Question

For the reaction:

N₂(g) + 3H₂(g) ⇌ 2NH₃(g) + Heat; the equilibrium constant K = 0.50 at 673K

(a) Write the expression for K_c and K_p.

(b) What will be the equilibrium constant value for the reverse reaction at 673K?

(c) What is the effect if increasing temperature on the yield of NH₃?

(d) What is the effect adding N₂(g) and H₂(g) on the yield of NH₃?

(e) What is the effect of increasing pressure on the yield of NH₃?

Answer 1

(a) K_c = \(\frac{[NH_3]^2}{[N_2][H_2]^3}\)

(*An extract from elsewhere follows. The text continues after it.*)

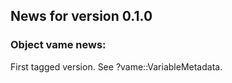 <!-- generated by R package codedoc; do not modify! -->

## News for version 0.1.0

### Object vame news:

First tagged version. See ?vame::VariableMetadata.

And K_p = \(\frac{[P_{NH_3}]^2}{P_{N_2}\times(P_{H_2})^3}\)

(b) K_eq. (For reverse reaction) = \(\frac{1}{K}\) = \(\frac{1}{0.50}\) = 2

(c) As this is an exothermic reaction, on increasing the temperature, the reaction will proceed in reverse direction. This results in decrease in concentration of NH₃.

(d) On increasing the concentration of N₂(g) and H₂(g), the yield of NH₃ will increase.

(e) On increasing the pressure, the reaction will proceed in forward reaction in which number of moles of gas or pressure decreases.